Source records
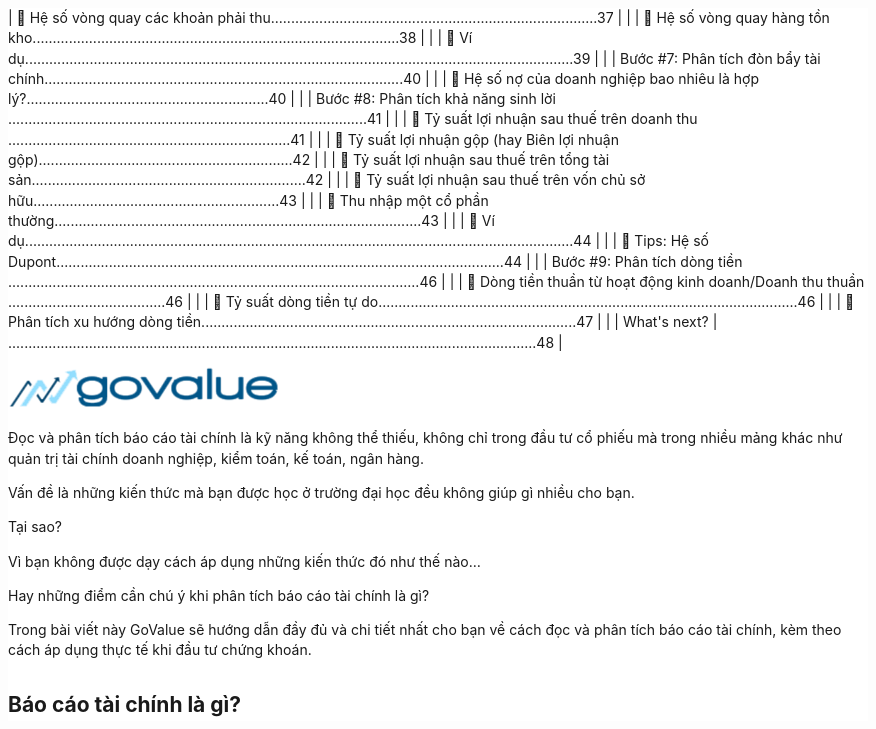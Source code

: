 |  Hệ số vòng quay các khoản phải thu.................................................................................37                           |                                                                                                                                       |
|  Hệ số vòng quay hàng tồn kho...........................................................................................38                       |                                                                                                                                       |
|  Ví dụ........................................................................................................................................39 |                                                                                                                                       |
| Bước #7: Phân tích đòn bẩy tài chính.........................................................................................40                   |                                                                                                                                       |
|  Hệ số nợ của doanh nghiệp bao nhiêu là hợp lý?............................................................40                                    |                                                                                                                                       |
| Bước #8: Phân tích khả năng sinh lời .........................................................................................41                  |                                                                                                                                       |
|  Tỷ suất lợi nhuận sau thuế trên doanh thu ......................................................................41                              |                                                                                                                                       |
|  Tỷ suất lợi nhuận gộp (hay Biên lợi nhuận gộp)...............................................................42                                 |                                                                                                                                       |
|  Tỷ suất lợi nhuận sau thuế trên tổng tài sản....................................................................42                              |                                                                                                                                       |
|  Tỷ suất lợi nhuận sau thuế trên vốn chủ sở hữu.............................................................43                                   |                                                                                                                                       |
|  Thu nhập một cổ phần thường...........................................................................................43                        |                                                                                                                                       |
|  Ví dụ........................................................................................................................................44 |                                                                                                                                       |
|  Tips: Hệ số Dupont...............................................................................................................44             |                                                                                                                                       |
| Bước #9: Phân tích dòng tiền ......................................................................................................46             |                                                                                                                                       |
|  Dòng tiền thuần từ hoạt động kinh doanh/Doanh thu thuần .......................................46                                               |                                                                                                                                       |
|  Tỷ suất dòng tiền tự do........................................................................................................46               |                                                                                                                                       |
|  Phân tích xu hướng dòng tiền.............................................................................................47                     |                                                                                                                                       |
| What's next?                                                                                                                                      | ...................................................................................................................................48 |

![Image](Huong-dan-doc-va-phan-tich-BCTC-NHANH-with-image-refs_artifacts/image_000004_b1d4abd97a3a565559ebc2a5a67de3f30b16fc042b1ed5843c691dbf006c5541.png)

Đọc và phân tích báo cáo tài chính là kỹ năng không thể thiếu, không chỉ trong đầu tư cổ phiếu mà trong nhiều mảng khác như quản trị tài chính doanh nghiệp, kiểm toán, kế toán, ngân hàng.

Vấn đề là những kiến thức mà bạn được học ở trường đại học đều không giúp gì nhiều cho bạn.

Tại sao?

Vì bạn không được dạy cách áp dụng những kiến thức đó như thế nào…

Hay những điểm cần chú ý khi phân tích báo cáo tài chính là gì?

Trong bài viết này GoValue sẽ hướng dẫn đầy đủ và chi tiết nhất cho bạn về cách đọc và phân tích báo cáo tài chính, kèm theo cách áp dụng thực tế khi đầu tư chứng khoán.

## Báo cáo tài chính là gì?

Action item
What is the number of lines in the data above that contain the word "những"? Report the figure only.

Exercise solution
3